TASK DESCRIPTION =
Work out how many lines of the material contain the string "mala". Respond with the number only.

MATERIAL FOR THE TASK =
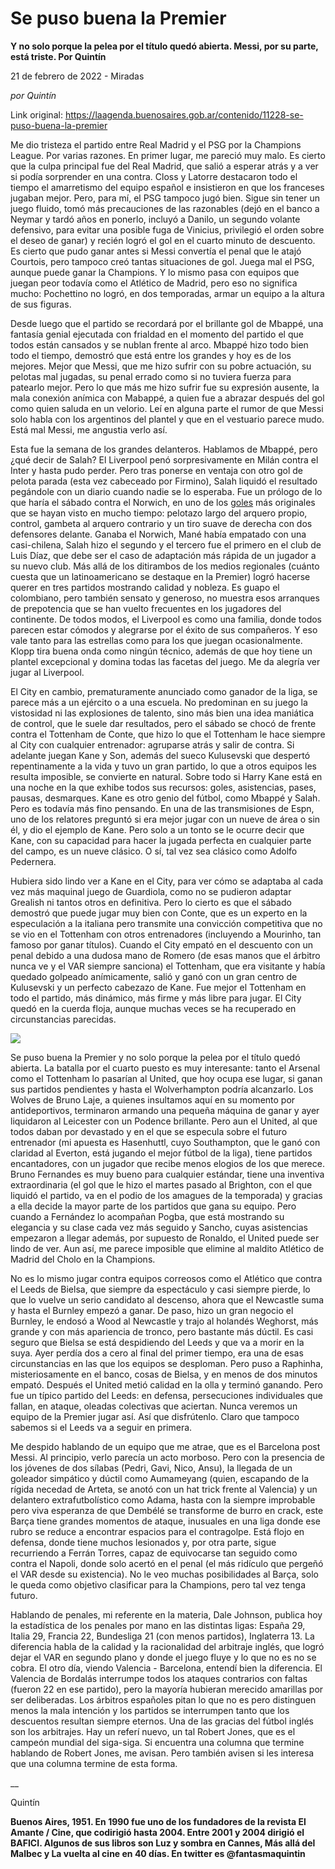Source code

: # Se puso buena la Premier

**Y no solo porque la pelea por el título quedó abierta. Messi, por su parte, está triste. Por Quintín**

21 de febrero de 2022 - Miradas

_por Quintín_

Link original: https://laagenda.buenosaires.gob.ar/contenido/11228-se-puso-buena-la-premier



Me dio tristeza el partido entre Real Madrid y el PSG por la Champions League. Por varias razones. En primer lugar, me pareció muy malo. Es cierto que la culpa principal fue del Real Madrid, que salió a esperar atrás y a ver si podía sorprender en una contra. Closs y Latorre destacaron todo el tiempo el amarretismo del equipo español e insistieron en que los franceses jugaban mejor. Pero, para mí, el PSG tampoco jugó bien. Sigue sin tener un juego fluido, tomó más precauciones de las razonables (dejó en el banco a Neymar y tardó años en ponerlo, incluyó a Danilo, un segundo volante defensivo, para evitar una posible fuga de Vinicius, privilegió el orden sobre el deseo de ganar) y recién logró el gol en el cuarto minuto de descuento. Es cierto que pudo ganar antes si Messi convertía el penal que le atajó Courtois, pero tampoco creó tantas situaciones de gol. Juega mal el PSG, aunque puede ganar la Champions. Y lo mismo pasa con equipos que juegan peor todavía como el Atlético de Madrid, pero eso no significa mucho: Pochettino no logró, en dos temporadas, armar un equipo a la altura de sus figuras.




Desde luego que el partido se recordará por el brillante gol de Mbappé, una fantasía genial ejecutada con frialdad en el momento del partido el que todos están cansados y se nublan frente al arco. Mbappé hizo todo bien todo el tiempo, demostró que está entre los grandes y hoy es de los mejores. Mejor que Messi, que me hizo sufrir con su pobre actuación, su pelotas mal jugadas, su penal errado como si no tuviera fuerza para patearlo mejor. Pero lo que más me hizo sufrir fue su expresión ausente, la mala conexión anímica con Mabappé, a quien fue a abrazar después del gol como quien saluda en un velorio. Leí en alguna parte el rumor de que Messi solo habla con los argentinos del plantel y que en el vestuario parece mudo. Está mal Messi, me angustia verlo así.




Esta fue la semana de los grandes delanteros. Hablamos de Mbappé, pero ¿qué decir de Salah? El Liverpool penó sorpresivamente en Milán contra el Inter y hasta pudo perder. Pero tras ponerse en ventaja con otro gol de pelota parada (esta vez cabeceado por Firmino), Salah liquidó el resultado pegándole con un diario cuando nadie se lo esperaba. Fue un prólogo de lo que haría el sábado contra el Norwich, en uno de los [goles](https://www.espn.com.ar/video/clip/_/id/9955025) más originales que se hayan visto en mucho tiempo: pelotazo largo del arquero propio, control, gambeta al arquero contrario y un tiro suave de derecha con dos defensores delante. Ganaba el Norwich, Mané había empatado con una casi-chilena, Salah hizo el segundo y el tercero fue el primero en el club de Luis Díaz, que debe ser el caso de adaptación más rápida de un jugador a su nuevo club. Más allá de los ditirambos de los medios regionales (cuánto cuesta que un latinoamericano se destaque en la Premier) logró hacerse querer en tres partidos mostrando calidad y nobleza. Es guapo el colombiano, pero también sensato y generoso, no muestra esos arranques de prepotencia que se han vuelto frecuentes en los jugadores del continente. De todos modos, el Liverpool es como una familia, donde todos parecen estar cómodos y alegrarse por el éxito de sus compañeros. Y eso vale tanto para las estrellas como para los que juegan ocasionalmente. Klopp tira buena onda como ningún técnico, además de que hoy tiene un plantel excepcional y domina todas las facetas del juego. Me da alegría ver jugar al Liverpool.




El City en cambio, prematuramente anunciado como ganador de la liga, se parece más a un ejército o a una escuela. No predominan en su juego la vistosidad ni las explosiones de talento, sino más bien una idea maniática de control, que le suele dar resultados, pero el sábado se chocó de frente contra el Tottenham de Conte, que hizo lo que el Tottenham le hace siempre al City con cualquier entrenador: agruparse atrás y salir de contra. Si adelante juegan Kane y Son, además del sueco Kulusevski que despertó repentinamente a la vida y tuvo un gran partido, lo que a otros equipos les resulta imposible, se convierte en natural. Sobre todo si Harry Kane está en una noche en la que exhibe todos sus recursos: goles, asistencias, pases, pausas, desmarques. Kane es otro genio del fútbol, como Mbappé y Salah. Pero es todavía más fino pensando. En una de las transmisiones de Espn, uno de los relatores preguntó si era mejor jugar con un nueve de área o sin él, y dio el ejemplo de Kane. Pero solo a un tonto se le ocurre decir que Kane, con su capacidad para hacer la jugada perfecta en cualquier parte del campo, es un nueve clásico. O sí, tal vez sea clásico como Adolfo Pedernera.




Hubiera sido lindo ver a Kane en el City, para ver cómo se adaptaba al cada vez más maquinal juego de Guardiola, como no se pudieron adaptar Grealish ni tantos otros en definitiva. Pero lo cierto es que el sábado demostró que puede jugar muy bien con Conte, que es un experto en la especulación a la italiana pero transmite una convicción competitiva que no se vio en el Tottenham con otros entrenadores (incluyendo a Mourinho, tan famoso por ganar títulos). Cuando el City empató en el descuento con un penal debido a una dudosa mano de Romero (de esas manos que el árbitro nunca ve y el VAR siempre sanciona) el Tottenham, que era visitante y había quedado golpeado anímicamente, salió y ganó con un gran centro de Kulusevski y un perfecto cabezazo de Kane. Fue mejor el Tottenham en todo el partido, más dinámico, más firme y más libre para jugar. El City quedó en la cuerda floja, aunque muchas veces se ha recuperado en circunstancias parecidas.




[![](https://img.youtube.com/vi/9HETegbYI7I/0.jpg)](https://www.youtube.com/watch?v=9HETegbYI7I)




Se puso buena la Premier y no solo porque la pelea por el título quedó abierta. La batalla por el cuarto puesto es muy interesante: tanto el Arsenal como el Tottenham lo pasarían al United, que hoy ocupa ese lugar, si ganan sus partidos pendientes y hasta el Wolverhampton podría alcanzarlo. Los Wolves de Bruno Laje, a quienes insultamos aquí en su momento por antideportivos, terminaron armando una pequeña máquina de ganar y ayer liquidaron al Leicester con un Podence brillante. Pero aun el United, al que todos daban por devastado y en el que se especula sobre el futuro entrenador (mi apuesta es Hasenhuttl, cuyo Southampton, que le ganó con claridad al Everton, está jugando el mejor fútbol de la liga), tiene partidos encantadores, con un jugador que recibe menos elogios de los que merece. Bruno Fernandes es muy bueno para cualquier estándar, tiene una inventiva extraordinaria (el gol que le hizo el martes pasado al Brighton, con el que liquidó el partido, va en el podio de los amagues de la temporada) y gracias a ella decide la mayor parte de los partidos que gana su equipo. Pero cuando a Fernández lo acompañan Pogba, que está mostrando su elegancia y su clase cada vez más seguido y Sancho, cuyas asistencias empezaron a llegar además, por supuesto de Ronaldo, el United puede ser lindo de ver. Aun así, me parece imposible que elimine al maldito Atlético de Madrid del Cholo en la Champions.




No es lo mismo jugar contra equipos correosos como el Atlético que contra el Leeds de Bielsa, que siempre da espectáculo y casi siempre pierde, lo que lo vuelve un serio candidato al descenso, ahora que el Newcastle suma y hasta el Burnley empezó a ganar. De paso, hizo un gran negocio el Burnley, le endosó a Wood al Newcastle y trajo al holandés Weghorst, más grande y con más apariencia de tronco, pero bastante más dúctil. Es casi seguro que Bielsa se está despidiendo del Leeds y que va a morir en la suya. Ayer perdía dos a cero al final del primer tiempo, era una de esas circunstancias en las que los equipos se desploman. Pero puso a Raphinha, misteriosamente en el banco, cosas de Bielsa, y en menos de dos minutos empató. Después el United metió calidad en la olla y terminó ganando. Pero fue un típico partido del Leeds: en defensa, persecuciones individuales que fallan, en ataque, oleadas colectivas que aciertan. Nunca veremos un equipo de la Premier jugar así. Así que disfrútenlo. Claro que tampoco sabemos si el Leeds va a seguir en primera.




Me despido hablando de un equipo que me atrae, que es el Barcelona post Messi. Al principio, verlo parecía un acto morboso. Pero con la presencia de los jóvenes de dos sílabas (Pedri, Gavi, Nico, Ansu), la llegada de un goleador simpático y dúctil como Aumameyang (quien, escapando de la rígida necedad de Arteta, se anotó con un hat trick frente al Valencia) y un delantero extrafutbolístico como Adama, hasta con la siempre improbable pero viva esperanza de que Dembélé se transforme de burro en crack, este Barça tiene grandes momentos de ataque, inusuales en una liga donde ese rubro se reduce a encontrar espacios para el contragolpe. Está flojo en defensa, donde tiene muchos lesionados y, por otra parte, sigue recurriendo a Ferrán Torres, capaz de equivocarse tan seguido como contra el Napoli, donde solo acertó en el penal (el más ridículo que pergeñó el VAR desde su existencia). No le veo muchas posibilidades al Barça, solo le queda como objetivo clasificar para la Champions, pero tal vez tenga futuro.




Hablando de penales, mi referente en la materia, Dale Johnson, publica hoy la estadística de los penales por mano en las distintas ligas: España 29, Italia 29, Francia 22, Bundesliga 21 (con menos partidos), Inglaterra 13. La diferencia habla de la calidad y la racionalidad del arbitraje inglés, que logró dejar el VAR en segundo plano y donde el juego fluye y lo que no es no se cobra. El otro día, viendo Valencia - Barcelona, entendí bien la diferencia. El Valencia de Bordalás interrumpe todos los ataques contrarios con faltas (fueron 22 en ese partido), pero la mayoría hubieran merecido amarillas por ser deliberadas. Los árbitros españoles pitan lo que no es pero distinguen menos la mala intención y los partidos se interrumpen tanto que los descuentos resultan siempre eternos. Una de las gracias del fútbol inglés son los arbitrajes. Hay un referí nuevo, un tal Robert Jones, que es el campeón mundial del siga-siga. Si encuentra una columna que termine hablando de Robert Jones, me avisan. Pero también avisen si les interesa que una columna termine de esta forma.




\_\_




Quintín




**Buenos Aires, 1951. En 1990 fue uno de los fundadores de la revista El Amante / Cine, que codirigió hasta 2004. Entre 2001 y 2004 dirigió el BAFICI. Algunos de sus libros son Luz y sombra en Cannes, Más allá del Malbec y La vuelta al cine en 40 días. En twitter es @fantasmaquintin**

TASK SOLUTION =
2